5) Lawrence J McQuillan: The Inconvenient Truth About Al Gore And The Climate 'Experts'
Investor’s Business Daily, 22 August 2017
Full details:
1) Big Data Finds The Medieval Warm Period – No Denial Here
Jennifer Marohasy, The Spectator, 22 August 2017
After deconstructing 2,000-year old proxy-temperature series back to their most basic components, and then rebuilding them using the latest big data techniques, John Abbot and I show what global temperatures might have done in the absence of an industrial revolution.
According to author Leo Tolstoy, born at the very end of the Little Ice Age, in quite a cold country:
The most difficult subjects can be explained to the most slow-witted man if he has not formed any idea of them already; but the simplest thing cannot be made clear to the most intelligent man if he is firmly persuaded that he already knows, without a shadow of a doubt, what is laid before him.
So, our new technical paper in GeoResJ (vol. 14, pages 36-46) will likely be ignored. Because after applying the latest big data technique to six 2,000 year-long proxy-temperature series we cannot confirm that recent warming is anything but natural – what might have occurred anyway, even if there was no industrial revolution.
Over the last few years, I’ve worked with Dr John Abbot using artificial neural networks (ANN) to forecast monthly rainfall. We now have a bunch of papers in international climate science journals showing these forecasts to be more skilful than output from general circulation models.
During the past year, we’ve extended this work to estimating what global temperatures would have been during the twentieth century in the absence of human-emission of carbon dioxide.
We began by deconstructing the six-proxy series from different geographic regions – series already published in the mainstream climate science literature. One of these, the Northern Hemisphere composite series begins in 50 AD, ends in the year 2000, and is derived from studies of pollen, lake sediments, stalagmites and boreholes.

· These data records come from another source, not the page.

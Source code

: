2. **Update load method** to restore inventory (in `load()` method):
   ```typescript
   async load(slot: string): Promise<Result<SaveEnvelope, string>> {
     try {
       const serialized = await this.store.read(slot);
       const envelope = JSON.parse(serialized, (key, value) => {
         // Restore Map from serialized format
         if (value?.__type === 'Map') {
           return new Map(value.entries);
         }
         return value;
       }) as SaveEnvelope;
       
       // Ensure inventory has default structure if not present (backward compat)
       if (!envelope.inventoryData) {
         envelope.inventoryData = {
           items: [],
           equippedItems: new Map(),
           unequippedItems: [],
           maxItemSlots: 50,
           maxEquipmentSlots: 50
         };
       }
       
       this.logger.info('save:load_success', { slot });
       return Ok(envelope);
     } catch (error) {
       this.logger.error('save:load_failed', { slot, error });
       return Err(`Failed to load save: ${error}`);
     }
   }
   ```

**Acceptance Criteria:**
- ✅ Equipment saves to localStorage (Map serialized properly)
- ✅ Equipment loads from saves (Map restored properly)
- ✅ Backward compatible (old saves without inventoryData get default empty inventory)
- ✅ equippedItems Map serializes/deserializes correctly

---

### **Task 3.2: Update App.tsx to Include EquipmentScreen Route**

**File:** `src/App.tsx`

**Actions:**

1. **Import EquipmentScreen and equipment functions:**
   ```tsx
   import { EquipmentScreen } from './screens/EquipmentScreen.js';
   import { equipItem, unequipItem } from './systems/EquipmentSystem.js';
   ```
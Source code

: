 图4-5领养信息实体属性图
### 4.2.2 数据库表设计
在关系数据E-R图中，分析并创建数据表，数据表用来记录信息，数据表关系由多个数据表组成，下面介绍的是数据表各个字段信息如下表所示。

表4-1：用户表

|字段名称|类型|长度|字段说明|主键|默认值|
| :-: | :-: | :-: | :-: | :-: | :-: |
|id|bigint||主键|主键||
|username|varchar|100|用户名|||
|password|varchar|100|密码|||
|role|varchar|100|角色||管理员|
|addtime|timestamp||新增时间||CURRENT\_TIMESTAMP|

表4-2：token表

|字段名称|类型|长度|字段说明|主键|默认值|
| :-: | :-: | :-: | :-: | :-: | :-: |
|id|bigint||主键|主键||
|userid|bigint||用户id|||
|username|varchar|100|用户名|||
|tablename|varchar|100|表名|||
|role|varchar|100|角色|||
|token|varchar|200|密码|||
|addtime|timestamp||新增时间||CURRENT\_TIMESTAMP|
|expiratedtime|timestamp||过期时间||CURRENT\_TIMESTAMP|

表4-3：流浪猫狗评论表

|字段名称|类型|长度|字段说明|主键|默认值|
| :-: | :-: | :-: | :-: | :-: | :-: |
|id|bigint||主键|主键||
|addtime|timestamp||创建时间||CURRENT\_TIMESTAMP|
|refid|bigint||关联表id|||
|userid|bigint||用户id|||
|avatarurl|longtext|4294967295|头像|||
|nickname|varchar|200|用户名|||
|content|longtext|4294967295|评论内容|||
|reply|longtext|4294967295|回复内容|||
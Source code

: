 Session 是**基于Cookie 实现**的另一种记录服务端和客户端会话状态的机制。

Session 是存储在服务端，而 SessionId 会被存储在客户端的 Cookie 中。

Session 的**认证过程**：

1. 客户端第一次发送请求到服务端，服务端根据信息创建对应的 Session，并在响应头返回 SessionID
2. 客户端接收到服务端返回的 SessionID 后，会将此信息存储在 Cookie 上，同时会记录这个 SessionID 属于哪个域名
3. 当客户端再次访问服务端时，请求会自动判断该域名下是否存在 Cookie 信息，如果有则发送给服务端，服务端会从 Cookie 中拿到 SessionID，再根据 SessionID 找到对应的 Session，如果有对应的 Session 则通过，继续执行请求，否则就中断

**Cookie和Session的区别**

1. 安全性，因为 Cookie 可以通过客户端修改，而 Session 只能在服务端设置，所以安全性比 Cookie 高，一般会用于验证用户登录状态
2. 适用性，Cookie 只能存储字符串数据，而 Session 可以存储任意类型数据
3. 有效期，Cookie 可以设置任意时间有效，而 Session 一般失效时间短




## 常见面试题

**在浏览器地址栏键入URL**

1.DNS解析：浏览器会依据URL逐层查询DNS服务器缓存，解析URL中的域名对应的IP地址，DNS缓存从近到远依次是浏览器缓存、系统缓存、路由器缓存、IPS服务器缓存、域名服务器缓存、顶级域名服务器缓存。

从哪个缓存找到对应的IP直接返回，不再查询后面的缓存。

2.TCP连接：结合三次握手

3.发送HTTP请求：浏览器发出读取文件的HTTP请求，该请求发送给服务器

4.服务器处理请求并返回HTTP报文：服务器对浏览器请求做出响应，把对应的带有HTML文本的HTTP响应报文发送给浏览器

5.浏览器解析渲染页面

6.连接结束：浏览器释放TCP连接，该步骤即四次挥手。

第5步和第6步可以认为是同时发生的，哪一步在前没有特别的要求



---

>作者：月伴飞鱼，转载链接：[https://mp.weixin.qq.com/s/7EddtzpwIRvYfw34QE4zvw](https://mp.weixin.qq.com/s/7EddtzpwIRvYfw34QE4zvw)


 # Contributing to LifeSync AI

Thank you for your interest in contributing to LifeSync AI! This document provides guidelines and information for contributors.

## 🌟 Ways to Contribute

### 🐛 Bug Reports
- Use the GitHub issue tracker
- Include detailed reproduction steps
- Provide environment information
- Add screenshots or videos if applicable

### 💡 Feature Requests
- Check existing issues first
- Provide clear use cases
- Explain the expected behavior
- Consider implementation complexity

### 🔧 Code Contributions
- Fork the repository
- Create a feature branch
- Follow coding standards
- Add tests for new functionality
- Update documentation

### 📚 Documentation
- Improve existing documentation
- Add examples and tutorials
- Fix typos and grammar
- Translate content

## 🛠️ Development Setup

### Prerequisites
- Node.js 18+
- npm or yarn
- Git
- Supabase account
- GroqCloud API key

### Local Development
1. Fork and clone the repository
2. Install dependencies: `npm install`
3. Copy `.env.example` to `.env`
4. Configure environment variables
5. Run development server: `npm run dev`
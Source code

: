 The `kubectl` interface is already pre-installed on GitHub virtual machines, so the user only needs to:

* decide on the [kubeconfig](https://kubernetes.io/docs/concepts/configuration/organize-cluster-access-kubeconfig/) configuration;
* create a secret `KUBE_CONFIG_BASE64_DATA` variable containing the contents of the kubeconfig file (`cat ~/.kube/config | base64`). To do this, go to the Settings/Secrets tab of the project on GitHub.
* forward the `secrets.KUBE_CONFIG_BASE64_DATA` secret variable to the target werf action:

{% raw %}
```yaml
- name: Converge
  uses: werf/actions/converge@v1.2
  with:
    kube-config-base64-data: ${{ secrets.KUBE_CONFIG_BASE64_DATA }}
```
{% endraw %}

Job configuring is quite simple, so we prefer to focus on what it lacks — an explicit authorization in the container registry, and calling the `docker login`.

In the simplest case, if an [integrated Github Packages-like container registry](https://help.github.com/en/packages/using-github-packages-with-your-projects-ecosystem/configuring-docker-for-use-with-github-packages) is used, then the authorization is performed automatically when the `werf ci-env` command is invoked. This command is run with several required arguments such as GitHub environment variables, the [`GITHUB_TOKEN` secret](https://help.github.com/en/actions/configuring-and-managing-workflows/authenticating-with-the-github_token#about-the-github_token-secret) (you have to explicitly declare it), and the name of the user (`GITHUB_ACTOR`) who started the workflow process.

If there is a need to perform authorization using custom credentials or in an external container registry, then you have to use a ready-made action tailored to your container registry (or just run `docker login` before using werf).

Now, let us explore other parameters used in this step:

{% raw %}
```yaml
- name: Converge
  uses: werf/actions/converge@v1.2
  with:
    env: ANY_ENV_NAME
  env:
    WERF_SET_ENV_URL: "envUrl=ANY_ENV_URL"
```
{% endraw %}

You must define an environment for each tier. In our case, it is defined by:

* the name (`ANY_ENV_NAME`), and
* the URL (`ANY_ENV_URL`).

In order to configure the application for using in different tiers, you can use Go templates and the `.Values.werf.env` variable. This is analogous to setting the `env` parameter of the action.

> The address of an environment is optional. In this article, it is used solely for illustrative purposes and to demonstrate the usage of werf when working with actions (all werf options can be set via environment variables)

Typical of most such temperature series, it zigzags up and down while showing two rising trends: the first peaks about 1200 AD and corresponds with a period known as the Medieval Warm Period (MWP), while the second peaks in 1980 and then shows decline. In between, is the Little Ice Age (LIA), which according to the Northern Hemisphere composite bottomed-out in 1650 AD. (Of course, the MWP corresponded with a period of generally good harvests in England – when men dressed in tunics and built grand cathedrals with tall spires. It preceded the LIA when there was famine and the Great Plague of London.)
Ignoring for the moment the MWP and LIA, you might want to simply dismiss this temperature series on the basis it peaks in 1980: it doesn’t continue to rise to the very end of the record: to the year 2000?
In fact, this decline is typical of most such proxy reconstructions – derived from pollen, stalagmites, boreholes, coral cores and especially tree rings. Within mainstream climate science the decline after 1980 is referred to as “the divergence problem”, and then hidden.
In denial of this problem, leading climate scientists have been known to even graft temperature measurements from thermometers onto the proxy record after 1980 to literally ‘hide the decline’. Phil Jones, the head of the Climate Research Unit, University of East Anglia, aptly described the technique as a ‘trick’.
Grafting thermometer data onto the end of the proxy record generally ‘fixes’ the problem after 1980, while remodelling effectively flattens the Medieval Warm Period.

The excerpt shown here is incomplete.